I have a long list of values (here below a shortened version) that I need to count:
ed = [ 0.52309 , 3.1443 , 16.5789 , 24.0643 , 9.70981 , 1.71983 ,
16.3453 , 14.1901 , 22.0353 , 1.71983 , 15.0469 , 13.98 ,
11.4753 , 32.7859 , 9.7098 , 6.36272 , 3.2058 , 1.46917 ,
6.36271 , 11.5869 , 1.72052 , 6.32043 , 1.72052 , 1.72052 ,
5.37679 , 3.15279 , 9.70979 , 1.72052 , 3.44035 , 2.15729 ,
12.0049 ]
and that I count with:
cnt = Counter(ed)
edlist = [list(i) for i in cnt.items()]
the list I obtain has some very similar values among the others
[[1.72052, 60], [1.71983, 34], [6.36271, 16], [9.7098, 14],[9.70979, 5], [0.52309, 3], [9.70981, 3]]
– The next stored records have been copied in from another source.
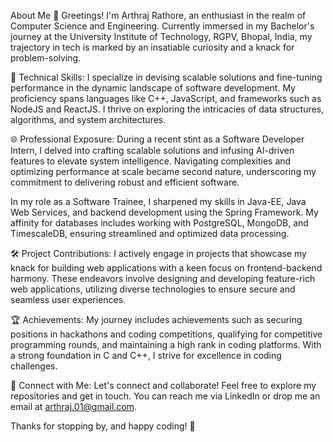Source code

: About Me 👋
Greetings! I'm Arthraj Rathore, an enthusiast in the realm of Computer Science and Engineering. Currently immersed in my Bachelor's journey at the University Institute of Technology, RGPV, Bhopal, India, my trajectory in tech is marked by an insatiable curiosity and a knack for problem-solving.

🚀 Technical Skills:
I specialize in devising scalable solutions and fine-tuning performance in the dynamic landscape of software development. My proficiency spans languages like C++, JavaScript, and frameworks such as NodeJS and ReactJS. I thrive on exploring the intricacies of data structures, algorithms, and system architectures.

🌐 Professional Exposure:
During a recent stint as a Software Developer Intern, I delved into crafting scalable solutions and infusing AI-driven features to elevate system intelligence. Navigating complexities and optimizing performance at scale became second nature, underscoring my commitment to delivering robust and efficient software.

In my role as a Software Trainee, I sharpened my skills in Java-EE, Java Web Services, and backend development using the Spring Framework. My affinity for databases includes working with PostgreSQL, MongoDB, and TimescaleDB, ensuring streamlined and optimized data processing.

🛠️ Project Contributions:
I actively engage in projects that showcase my knack for building web applications with a keen focus on frontend-backend harmony. These endeavors involve designing and developing feature-rich web applications, utilizing diverse technologies to ensure secure and seamless user experiences.

🏆 Achievements:
My journey includes achievements such as securing positions in hackathons and coding competitions, qualifying for competitive programming rounds, and maintaining a high rank in coding platforms. With a strong foundation in C and C++, I strive for excellence in coding challenges.

🔗 Connect with Me:
Let's connect and collaborate! Feel free to explore my repositories and get in touch. You can reach me via LinkedIn or drop me an email at arthraj.01@gmail.com.

Thanks for stopping by, and happy coding! 🚀

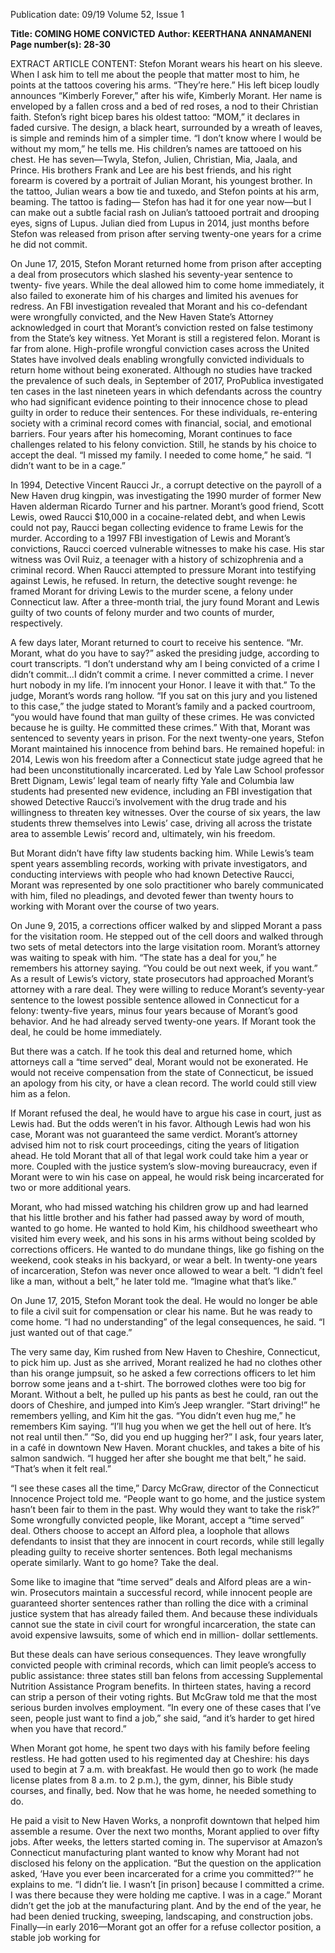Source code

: Publication date: 09/19
Volume 52, Issue 1

**Title: COMING HOME CONVICTED**
**Author: KEERTHANA ANNAMANENI**
**Page number(s): 28-30**

EXTRACT ARTICLE CONTENT:
Stefon Morant wears his heart on his 
sleeve. When I ask him to tell me about the 
people that matter most to him, he points 
at the tattoos covering his arms.
“They’re here.”
His left bicep loudly announces “Kimberly 
Forever,” after his wife, Kimberly Morant. Her 
name is enveloped by a fallen cross and a bed of 
red roses, a nod to their Christian faith.
Stefon’s right bicep bares his oldest tattoo: 
“MOM,” it declares in faded cursive. The design, 
a black heart, surrounded by a wreath of leaves, is 
simple and reminds him of a simpler time. “I don’t 
know where I would be without my mom,” he tells 
me. His children’s names are tattooed on his chest. 
He has seven—Twyla, Stefon, Julien, Christian, 
Mia, Jaala, and Prince.
His brothers Frank and Lee are his best friends, 
and his right forearm is covered by a portrait of 
Julian Morant, his youngest brother. In the tattoo, 
Julian wears a bow tie and tuxedo, and Stefon 
points at his arm, beaming. The tattoo is fading—
Stefon has had it for one year now—but I can make 
out a subtle facial rash on Julian’s tattooed portrait 
and drooping eyes, signs of Lupus. Julian died 
from Lupus in 2014, just months before Stefon was 
released from prison after serving twenty-one years 
for a crime he did not commit.

On June 17, 2015, Stefon Morant returned home 
from prison after accepting a deal from prosecutors 
which slashed his seventy-year sentence to twenty-
five years. While the deal allowed him to come 
home immediately, it also failed to exonerate him 
of his charges and limited his avenues for redress. 
An FBI investigation revealed that Morant and 
his co-defendant were wrongfully convicted, and 
the New Haven State’s Attorney acknowledged 
in court that Morant’s conviction rested on false 
testimony from the State’s key witness. Yet Morant 
is still a registered felon.
Morant is far from alone. High-profile wrongful 
conviction cases across the United States have 
involved deals enabling wrongfully convicted 
individuals to return home without being 
exonerated. Although no studies have tracked 
the prevalence of such deals, in September of 
2017, ProPublica investigated ten cases in the last 
nineteen years in which defendants across the 
country who had significant evidence pointing 
to their innocence chose to plead guilty in order 
to reduce their sentences. For these individuals, 
re-entering society with a criminal record comes 
with financial, social, and emotional barriers. 
Four years after his homecoming, Morant 
continues to face challenges related to his felony 
conviction. Still, he stands by his choice to accept 
the deal.
“I missed my family. I needed to come home,” 
he said. “I didn’t want to be in a cage.”


In 1994, Detective Vincent Raucci Jr., a corrupt 
detective on the payroll of a New Haven drug 
kingpin, was investigating the 1990 murder of 
former New Haven alderman Ricardo Turner and 
his partner. Morant’s good friend, Scott Lewis, 
owed Raucci $10,000 in a cocaine-related debt, 
and when Lewis could not pay, Raucci began 
collecting evidence to frame Lewis for the murder. 
According to a 1997 FBI investigation of Lewis and 
Morant’s convictions, Raucci coerced vulnerable 
witnesses to make his case. His star witness was Ovil 
Ruiz, a teenager with a history of schizophrenia 
and a criminal record. 
When Raucci attempted to pressure Morant 
into testifying against Lewis, he refused. In return, 
the detective sought revenge: he framed Morant 
for driving Lewis to the murder scene, a felony 
under Connecticut law. After a three-month trial, 
the jury found Morant and Lewis guilty of two 
counts of felony murder and two counts of murder, 
respectively.

A few days later, Morant returned to court to 
receive his sentence. 
“Mr. Morant, what do you have to say?” asked 
the presiding judge, according to court transcripts.
“I don’t understand why am I being convicted of 
a crime I didn’t commit…I didn’t commit a crime. 
I never committed a crime. I never hurt nobody in 
my life. I’m innocent your Honor. I leave it with 
that.”
To the judge, Morant’s words rang hollow.
 “If you sat on this jury and you listened to this 
case,” the judge stated to Morant’s family and a 
packed courtroom, “you would have found that 
man guilty of these crimes. He was convicted 
because he is guilty. He committed these crimes.” 
With that, Morant was sentenced to seventy years 
in prison. 
For the next twenty-one years, Stefon Morant 
maintained his innocence from behind bars. He 
remained hopeful: in 2014, Lewis won his freedom 
after a Connecticut state judge agreed that he 
had been unconstitutionally incarcerated. Led by 
Yale Law School professor Brett Dignam, Lewis’ 
legal team of nearly fifty Yale and Columbia law 
students had presented new evidence, including 
an FBI investigation that showed Detective 
Raucci’s involvement with the drug trade and 
his willingness to threaten key witnesses. Over 
the course of six years, the law students threw 
themselves into Lewis’ case, driving all across 
the tristate area to assemble Lewis’ record and, 
ultimately, win his freedom.

But Morant didn’t have fifty law students backing 
him. While Lewis’s team spent years assembling 
records, working with private investigators, and 
conducting interviews with people who had known 
Detective Raucci, Morant was represented by one 
solo practitioner who barely communicated with 
him, filed no pleadings, and devoted fewer than 
twenty hours to working with Morant over the 
course of two years.

On June 9, 2015, a corrections officer walked 
by and slipped Morant a pass for the visitation 
room. He stepped out of the cell doors and walked 
through two sets of metal detectors into the large 
visitation room.
Morant’s attorney was waiting to speak with him. 
“The state has a deal for you,” he remembers 
his attorney saying. “You could be out next week, 
if you want.” As a result of Lewis’s victory, state 
prosecutors had approached Morant’s attorney 
with a rare deal. They were willing to reduce 
Morant’s seventy-year sentence to the lowest 
possible sentence allowed in Connecticut for a 
felony: twenty-five years, minus four years because 
of Morant’s good behavior. And he had already 
served twenty-one years. 
If Morant took the deal, he could be home 
immediately.

But there was a catch. If he took this deal and 
returned home, which attorneys call a “time 
served” deal, Morant would not be exonerated. He 
would not receive compensation from the state of 
Connecticut, be issued an apology from his city, 
or have a clean record. The world could still view 
him as a felon.

If Morant refused the deal, he would have to 
argue his case in court, just as Lewis had. But the 
odds weren’t in his favor. Although Lewis had won 
his case, Morant was not guaranteed the same 
verdict. Morant’s attorney advised him not to risk 
court proceedings, citing the years of litigation 
ahead. He told Morant that all of that legal work 
could take him a year or more. Coupled with the 
justice system’s slow-moving bureaucracy, even if 
Morant were to win his case on appeal, he would 
risk being incarcerated for two or more additional 
years.

Morant, who had missed watching his children 
grow up and had learned that his little brother 
and his father had passed away by word of mouth, 
wanted to go home. He wanted to hold Kim, his 
childhood sweetheart who visited him every week, 
and his sons in his arms without being scolded by 
corrections officers. He wanted to do mundane 
things, like go fishing on the weekend, cook steaks 
in his backyard, or wear a belt. In twenty-one years 
of incarceration, Stefon was never once allowed 
to wear a belt. “I didn’t feel like a man, without a 
belt,” he later told me. “Imagine what that’s like.”

On June 17, 2015, Stefon Morant took the deal. 
He would no longer be able to file a civil suit for 
compensation or clear his name. But he was ready 
to come home.
“I had no understanding” of the legal 
consequences, he said. “I just wanted out of that 
cage.”

The very same day, Kim rushed from New Haven 
to Cheshire, Connecticut, to pick him up. Just as 
she arrived, Morant realized he had no clothes 
other than his orange jumpsuit, so he asked a few 
corrections officers to let him borrow some jeans 
and a t-shirt. The borrowed clothes were too big 
for Morant. Without a belt, he pulled up his pants 
as best he could, ran out the doors of Cheshire, 
and jumped into Kim’s Jeep wrangler.
 “Start driving!” he remembers yelling, and Kim 
hit the gas. 
 “You didn’t even hug me,” he remembers Kim 
saying.
“I’ll hug you when we get the hell out of here. 
It’s not real until then.”
“So, did you end up hugging her?” I ask, four 
years later, in a café in downtown New Haven. 
Morant chuckles, and takes a bite of his salmon 
sandwich.
“I hugged her after she bought me that belt,” he 
said. “That’s when it felt real.”


“I see these cases all the time,” Darcy McGraw, 
director of the Connecticut Innocence Project 
told me. “People want to go home, and the justice 
system hasn’t been fair to them in the past. Why 
would they want to take the risk?”  
Some wrongfully convicted people, like Morant, 
accept a “time served” deal. Others choose to 
accept an Alford plea, a loophole that allows 
defendants to insist that they are innocent in 
court records, while still legally pleading guilty to 
receive shorter sentences. Both legal mechanisms 
operate similarly. Want to go home? Take the deal.

Some like to imagine that “time served” deals 
and Alford pleas are a win-win. Prosecutors 
maintain a successful record, while innocent 
people are guaranteed shorter sentences rather 
than rolling the dice with a criminal justice system 
that has already failed them. And because these 
individuals cannot sue the state in civil court 
for wrongful incarceration, the state can avoid 
expensive lawsuits, some of which end in million-
dollar settlements.

But these deals can have serious consequences. 
They leave wrongfully convicted people with 
criminal records, which can limit people’s access 
to public assistance: three states still ban felons 
from accessing Supplemental Nutrition Assistance 
Program benefits. In thirteen states, having a 
record can strip a person of their voting rights. 
But McGraw told me that the most serious burden 
involves employment. “In every one of these cases 
that I’ve seen, people just want to find a job,” she 
said, “and it’s harder to get hired when you have 
that record.”

When Morant got home, he spent two days with 
his family before feeling restless. He had gotten 
used to his regimented day at Cheshire: his days 
used to begin at 7 a.m. with breakfast. He would 
then go to work (he made license plates from 8 
a.m. to 2 p.m.), the gym, dinner, his Bible study 
courses, and finally, bed. Now that he was home, 
he needed something to do.

He paid a visit to New Haven Works, a nonprofit 
downtown that helped him assemble a resume. 
Over the next two months, Morant applied to over 
fifty jobs. After weeks, the letters started coming 
in. The supervisor at Amazon’s Connecticut 
manufacturing plant wanted to know why Morant 
had not disclosed his felony on the application. 
“But the question on the application asked, 
‘Have you ever been incarcerated for a crime you 
committed?’” he explains to me. “I didn’t lie. I 
wasn’t [in prison] because I committed a crime. I 
was there because they were holding me captive. 
I was in a cage.” Morant didn’t get the job at the 
manufacturing plant. And by the end of the year, he 
had been denied trucking, sweeping, landscaping, 
and construction jobs. 
Finally—in early 2016—Morant got an offer for 
a refuse collector position, a stable job working for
that I would like to add together within a given tolerance. For example
9.7098 has 16 counts
9.70981 has 3 counts
9.70979 has 5 counts
I would like to add all of them together to the item with the highest counts, and I am not sure if there is a function for that that allows to do that within some absolute or relative error. What I would like to obtain is
[[1.72052, 60], [1.71983, 34], [6.36271, 16], [9.7098, 22], [0.52309, 3]]
I have read the questions about grouping and clustering, but I do not know how to apply them. I need to count them with some given tolerance while keeping track of how many times each one has been found.